5/10
All things considered, an easy way to spend an hour
1 March 2008
Warning: Spoilers
This old-dark-house movie...well, old-dark-boarding-house movie...is a lot of fun. If you're willing to accept that it's dated and the acting is clunky, you'll be rewarded with something either suspicious, threatening or violent going on almost every minute, with genteel accents by the main characters plus a twist at the end that should have you smiling.

In London in 1937 the Armitage rooming house is run by Mrs. Stella Armitage (Frieda Inescort) with help from the maid (Phyllis Barry) and from her daughter, Sylvia (Heather Angel). Her husband, Tom Armitage (Miles Mander), is an older, distracted man who concentrates on solving chess puzzles. Among the roomers is a mysterious young man from India, Ram Singh (Turhan Bey); a smooth older man, Joe Reynolds (Paul Cavanaugh), who seems to know Mrs. Armitage rather well; a handsome writer, Hugh Bromilow (Bruce Lister), who is keeping something secret and who has eyes for Sylvia; and a talkative spinster, Miss Phoebe Snell (Mary Field), who loves describing her romantic dreams at length to anyone who'll listen.
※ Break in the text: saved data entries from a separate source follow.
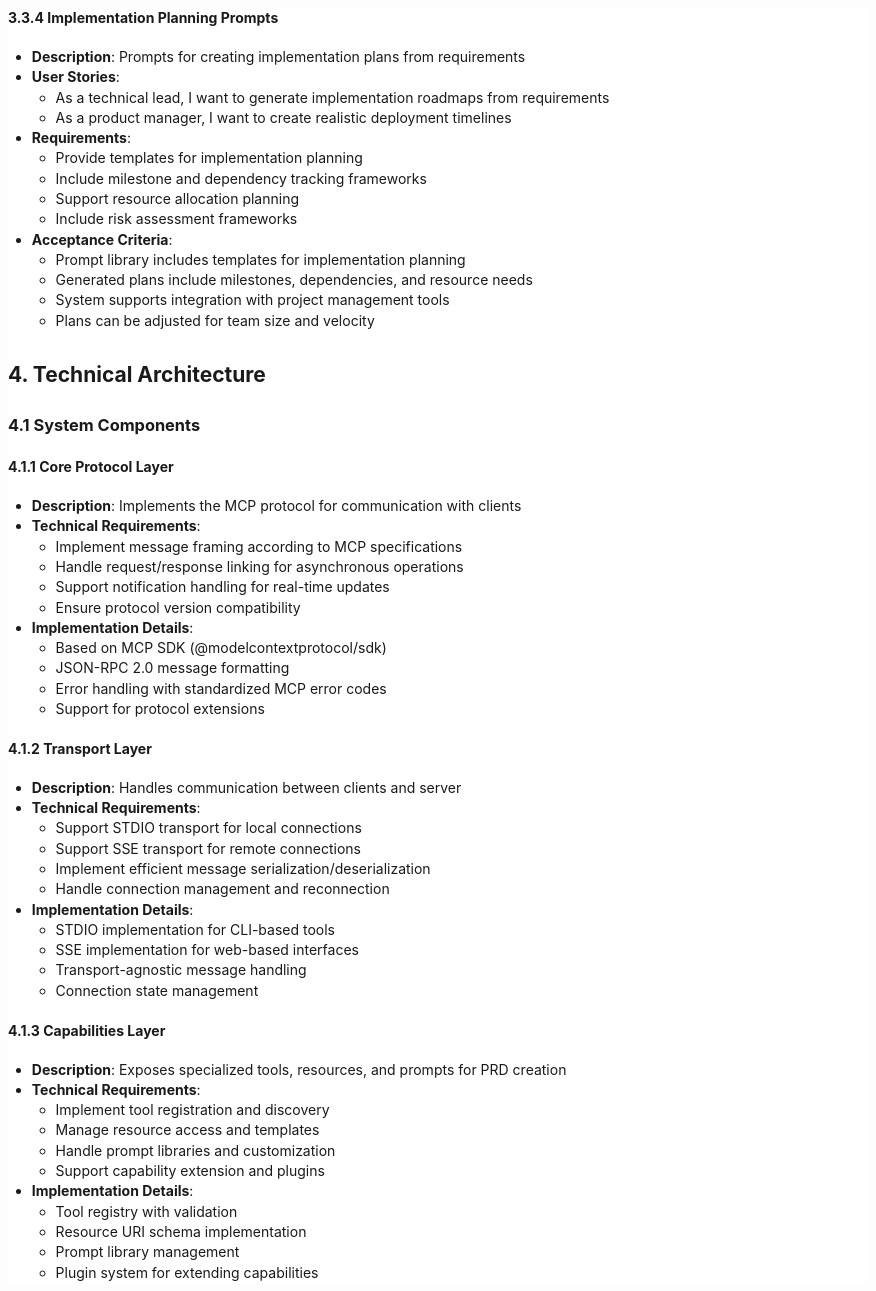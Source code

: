 #### 3.3.4 Implementation Planning Prompts
- **Description**: Prompts for creating implementation plans from requirements
- **User Stories**:
  - As a technical lead, I want to generate implementation roadmaps from requirements
  - As a product manager, I want to create realistic deployment timelines
- **Requirements**:
  - Provide templates for implementation planning
  - Include milestone and dependency tracking frameworks
  - Support resource allocation planning
  - Include risk assessment frameworks
- **Acceptance Criteria**:
  - Prompt library includes templates for implementation planning
  - Generated plans include milestones, dependencies, and resource needs
  - System supports integration with project management tools
  - Plans can be adjusted for team size and velocity

## 4. Technical Architecture

### 4.1 System Components

#### 4.1.1 Core Protocol Layer
- **Description**: Implements the MCP protocol for communication with clients
- **Technical Requirements**:
  - Implement message framing according to MCP specifications
  - Handle request/response linking for asynchronous operations
  - Support notification handling for real-time updates
  - Ensure protocol version compatibility
- **Implementation Details**:
  - Based on MCP SDK (@modelcontextprotocol/sdk)
  - JSON-RPC 2.0 message formatting
  - Error handling with standardized MCP error codes
  - Support for protocol extensions

#### 4.1.2 Transport Layer
- **Description**: Handles communication between clients and server
- **Technical Requirements**:
  - Support STDIO transport for local connections
  - Support SSE transport for remote connections
  - Implement efficient message serialization/deserialization
  - Handle connection management and reconnection
- **Implementation Details**:
  - STDIO implementation for CLI-based tools
  - SSE implementation for web-based interfaces
  - Transport-agnostic message handling
  - Connection state management

#### 4.1.3 Capabilities Layer
- **Description**: Exposes specialized tools, resources, and prompts for PRD creation
- **Technical Requirements**:
  - Implement tool registration and discovery
  - Manage resource access and templates
  - Handle prompt libraries and customization
  - Support capability extension and plugins
- **Implementation Details**:
  - Tool registry with validation
  - Resource URI schema implementation
  - Prompt library management
  - Plugin system for extending capabilities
Right at the start we learn that there is some sort of skullduggery that involves Ram Singh, Joe Reynolds and a heavy chest Singh spirits into his room from the foggy London docks. The last character is the rooming house itself, a three story dwelling filled with heavy furniture and dark corners, balustrades and carved oaken doors, dim lamps and pots of aspidistra.

The movie is only one hour and five minutes long. In those 65 minutes we have murder, suicide, presumed adultery, corpses, disappearing lodgers, locked rooms, smuggled gold, a creeping specter with a shawl over its head, comic bobbies and bemused inspectors, threats and counter threats...and young love. Frieda Inescort does a fine job. She has a young face, a matron's body and an overwrought acting style that can move as fast as a snake from hysteria to barking out orders like a drill sergeant. Paul Cavanaugh is a practiced hand at playing doubtful smoothies. He and his pencil mustache are always amusing to watch. Turhan Bey, in his first movie, was only 19. He has a handsome, baby face, a mellow voice and a surprising amount of gravitas. He's also a dab hand at throwing a knife. Bey became something of an exotic star in the Forties, but saw his career fade away in the Fifties. He returned to Turkey, became a prosperous commercial photographer, then began playing television character parts in Hollywood during the Nineties.

Shadows on the Stairs, especially with that unexpected ending, is more of a romantic/ comedy mystery than an old dark house scarum. For two first-rate old dark house movies you should see the 1927 version of The Cat and the Canary and 1932's The Old Dark House. The latter was directed by James Whale and has fine performances by, among others, Boris Karloff, Melvin Douglas and, especially, Ernest Thesiger. He is one of the Femm family, and a stranger bunch of siblings speaking some of the ripest dialogue there never has been since. Says Rebecca, the Femm sister, "They were all godless here. They used to bring their women here -- brazen, lolling creatures in silks and satins. They filled the house with laughter and sin, laughter and sin. And if I ever went down among them, my own father and brothers, they would tell me to go away and pray, and I prayed -- and left them with their lustful red and white women." Now that's a family in an old dark house to avoid.